The whole design rests on one idea: the tools are the boundary. The agent never hands raw arguments to QEMU or reaches into your filesystem. It fills in a structured, validated description of the machine; the server turns that into a locked-down QEMU command line and mediates every request. Everything the agent can touch — disk images, boot media, the commands it can run against the live VM, the ports it can open — passes through allowlists you control. The VM is the blast radius, and the tools are the walls.

It ships as two interchangeable implementations — one in TypeScript, one in Rust — that behave identically. This page explains what the server is and how it thinks; the per-implementation READMEs cover installing, running, and deploying each one.
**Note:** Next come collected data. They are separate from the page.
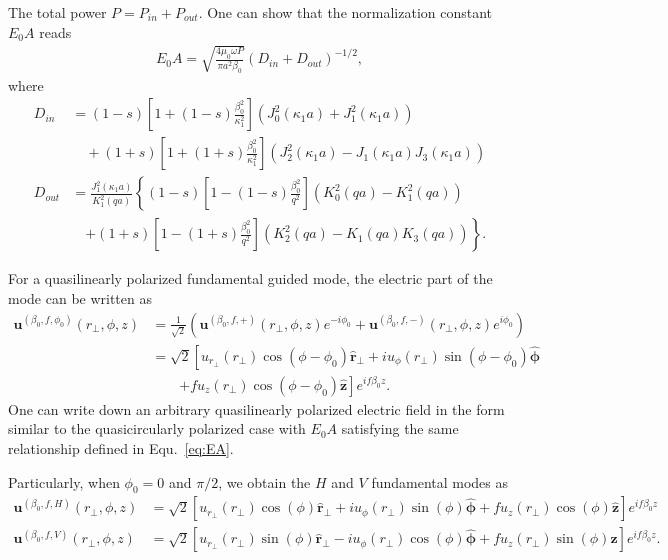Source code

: \documentclass[preprint,aps,pra,onecolumn]{revtex4-1} %
\begin{document}
The total power $ P=P_{in}+P_{out} $. One can show that the normalization constant $ E_0 A $ reads
\begin{align}\label{eq:EA}
E_0 A=\sqrt{\frac{4\mu_0\omega P}{\pi a^2 \beta_0}}\left(D_{in} + D_{out} \right)^{-1/2},
\end{align}
where
\begin{align}
D_{in} &= (1-s)\left[ 1+(1-s)\frac{\beta_0^2}{\kappa_1^2}\right] \left(J_0^2(\kappa_1a) + J_1^2(\kappa_1a) \right) \nonumber\\
&\quad + (1+s)\left[ 1+(1+s)\frac{\beta_0^2}{\kappa_1^2}\right] \left(J_2^2(\kappa_1a)- J_1(\kappa_1a)J_3(\kappa_1a) \right)\\
D_{out} &= \frac{J_1^2(\kappa_1a)}{K_1^2(qa)}\left\{ (1-s)\left[ 1-(1-s)\frac{\beta_0^2}{q^2}\right] \left(K_0^2(qa) - K_1^2(qa) \right)\right. \nonumber\\
&\quad \left. + (1\!+\! s)\left[ 1\!-\! (1\!+\! s)\frac{\beta_0^2}{q^2}\right] \left(K_2^2(qa)\! -\! K_1(qa)K_3(qa) \right) \right\}.
\end{align}



For a quasilinearly polarized fundamental guided mode, the electric part of the mode can be written as 
\begin{align}
\mathbf{u}^{(\beta_0, f, \phi_0)}(r\!_\perp,\phi,z) &= \frac{1}{\sqrt{2}} \left(\mathbf{u}^{(\beta_0, f, +)}(r\!_\perp,\phi,z)e^{-i\phi_0} +\mathbf{u}^{(\beta_0, f, -)}(r\!_\perp,\phi,z)e^{i\phi_0} \right)\\
&= \sqrt{2}\left[u_{r\!_\perp}(r\!_\perp)\cos(\phi-\phi_0)\hat{\mathbf{r}}\!_\perp + iu_\phi(r\!_\perp)\sin(\phi-\phi_0)\hat{\boldsymbol{\phi}} \right. \nonumber \\
&\quad\quad \left. + fu_z(r\!_\perp)\cos(\phi-\phi_0)\hat{\mathbf{z}} \right]e^{if\beta_0 z}.
\end{align}
One can write down an arbitrary quasilinearly polarized electric field in the form similar to the quasicircularly polarized case with $E_0A$ satisfying the same relationship defined in Equ.~\eqref{eq:EA}. 

Particularly, when $\phi_0=0$ and $\pi/2$, we obtain the $H$ and $V$ fundamental modes as
\begin{align}
\mathbf{u}^{(\beta_0, f, H)}(r\!_\perp,\phi,z)
&= \sqrt{2}\left[u_{r\!_\perp}(r\!_\perp)\cos(\phi)\hat{\mathbf{r}}\!_\perp + iu_\phi(r\!_\perp)\sin(\phi)\hat{\boldsymbol{\phi}} + fu_z(r\!_\perp)\cos(\phi)\hat{\mathbf{z}} \right]e^{if\beta_0 z}\\
\mathbf{u}^{(\beta_0, f, V)}(r\!_\perp,\phi,z)
&= \sqrt{2}\left[u_{r\!_\perp}(r\!_\perp)\sin(\phi)\hat{\mathbf{r}}\!_\perp - iu_\phi(r\!_\perp)\cos(\phi)\hat{\boldsymbol{\phi}}  + fu_z(r\!_\perp)\sin(\phi)\hat{\mathbf{z}} \right]e^{if\beta_0 z}.
\end{align}
\end{document}
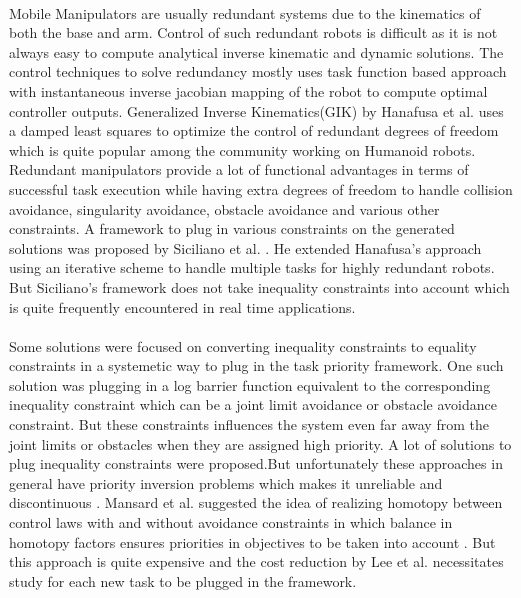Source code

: \paragraph{}
  Mobile Manipulators are usually redundant systems due to the kinematics of both the base and arm. Control of such redundant robots is difficult as it is not always easy to compute analytical inverse kinematic and dynamic solutions. The control techniques to solve redundancy mostly uses task function based approach with instantaneous inverse jacobian mapping of the robot to compute optimal controller outputs. Generalized Inverse Kinematics(GIK) by Hanafusa et al. uses a damped least squares to optimize the control of redundant degrees of freedom which is quite popular among the community working on Humanoid robots\cite{hanafusa1981analysis}. Redundant manipulators provide a lot of functional advantages in terms of successful task execution while having extra degrees of freedom to handle collision avoidance, singularity avoidance, obstacle avoidance and various other constraints. A framework to plug in various constraints on the generated solutions was proposed by Siciliano et al. \cite{siciliano1991general}.
 He extended Hanafusa's approach using an iterative scheme to handle multiple tasks for highly redundant robots. But Siciliano's framework does not take inequality constraints into account which is quite frequently encountered in real time applications. 
  
\paragraph{}  
 Some solutions were focused on converting inequality constraints to equality constraints in a systemetic way to plug in the task priority framework. One such solution was plugging in a log barrier function equivalent to the corresponding inequality constraint which can be a joint limit avoidance or obstacle avoidance constraint\cite{khatib1986real}. But these constraints influences the system even far away from the joint limits or obstacles when they are assigned high priority. A lot of solutions to plug inequality constraints were proposed.But unfortunately these approaches in general have priority inversion problems which makes it unreliable and discontinuous \cite{chan1995weighted} \cite{mansard2009directional} \cite{raunhardt2007progressive}. Mansard et al. suggested the idea of realizing homotopy between control laws with and without avoidance constraints in which balance in homotopy factors ensures priorities in objectives to be taken into account \cite{Mansard2009}. But this approach is quite expensive and the cost reduction by Lee et al. \cite{lee2012intermediate} necessitates study for each new task to be plugged in the framework.  

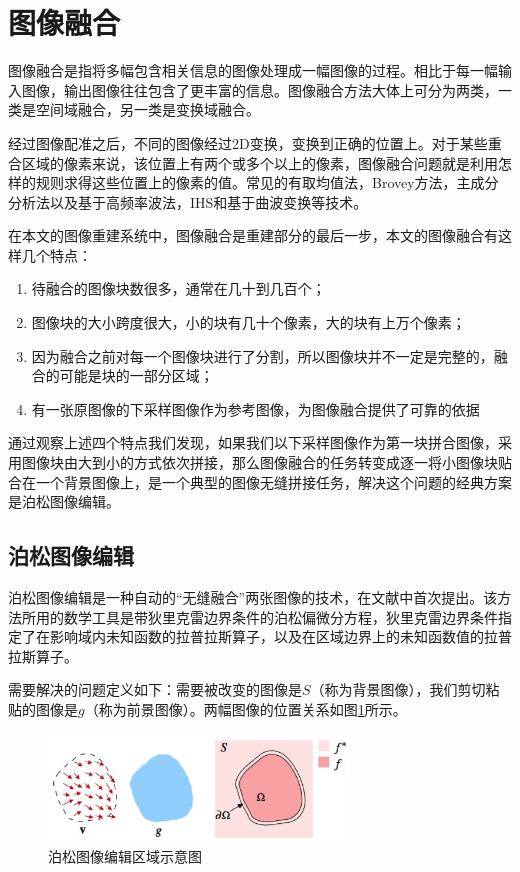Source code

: \section{图像融合}

图像融合是指将多幅包含相关信息的图像处理成一幅图像的过程。相比于每一幅输入图像，输出图像往往包含了更丰富的信息。图像融合方法大体上可分为两类，一类是空间域融合，另一类是变换域融合。

经过图像配准之后，不同的图像经过2D变换，变换到正确的位置上。对于某些重合区域的像素来说，该位置上有两个或多个以上的像素，图像融合问题就是利用怎样的规则求得这些位置上的像素的值。常见的有取均值法，Brovey方法，主成分分析法以及基于高频率波法，IHS和基于曲波变换等技术。

在本文的图像重建系统中，图像融合是重建部分的最后一步，本文的图像融合有这样几个特点：

\begin{enumerate}
\item 待融合的图像块数很多，通常在几十到几百个；
\item 图像块的大小跨度很大，小的块有几十个像素，大的块有上万个像素；
\item 因为融合之前对每一个图像块进行了分割，所以图像块并不一定是完整的，融合的可能是块的一部分区域；
\item 有一张原图像的下采样图像作为参考图像，为图像融合提供了可靠的依据
\end{enumerate}

通过观察上述四个特点我们发现，如果我们以下采样图像作为第一块拼合图像，采用图像块由大到小的方式依次拼接，那么图像融合的任务转变成逐一将小图像块贴合在一个背景图像上，是一个典型的图像无缝拼接任务，解决这个问题的经典方案是泊松图像编辑。

\subsection{泊松图像编辑}
泊松图像编辑是一种自动的“无缝融合”两张图像的技术，在文献\cite{Perez:2003ul}中首次提出。该方法所用的数学工具是带狄里克雷边界条件的泊松偏微分方程，狄里克雷边界条件指定了在影响域内未知函数的拉普拉斯算子，以及在区域边界上的未知函数值的拉普拉斯算子\cite{张建桥:2010vm}。

需要解决的问题定义如下：需要被改变的图像是\(S\)（称为背景图像），我们剪切粘贴的图像是\(g\)（称为前景图像）。两幅图像的位置关系如图\ref{fig:poi_dis}所示。

\begin{figure}
\centering\includegraphics[width=8.00cm]{imgs/ch2/poi_dis}
\caption{泊松图像编辑区域示意图}
\label{fig:poi_dis}
\end{figure}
New to the vocabulary? CONTEXT.md is the one-page glossary. The words below — Instance, Guest, Hardware Spec, Command Policy, Image Store, Viewer — each mean something specific, and this README uses them deliberately.

How it works

One machine at a time: the Instance

The server manages exactly one Instance — the running qemu-system-* process together with its hardware configuration and the live control connection to it. There's never more than one; asking to create another while one exists is refused. An Instance's life is tied to the server's: shut the server down and it tears the VM down with it, so nothing is left orphaned.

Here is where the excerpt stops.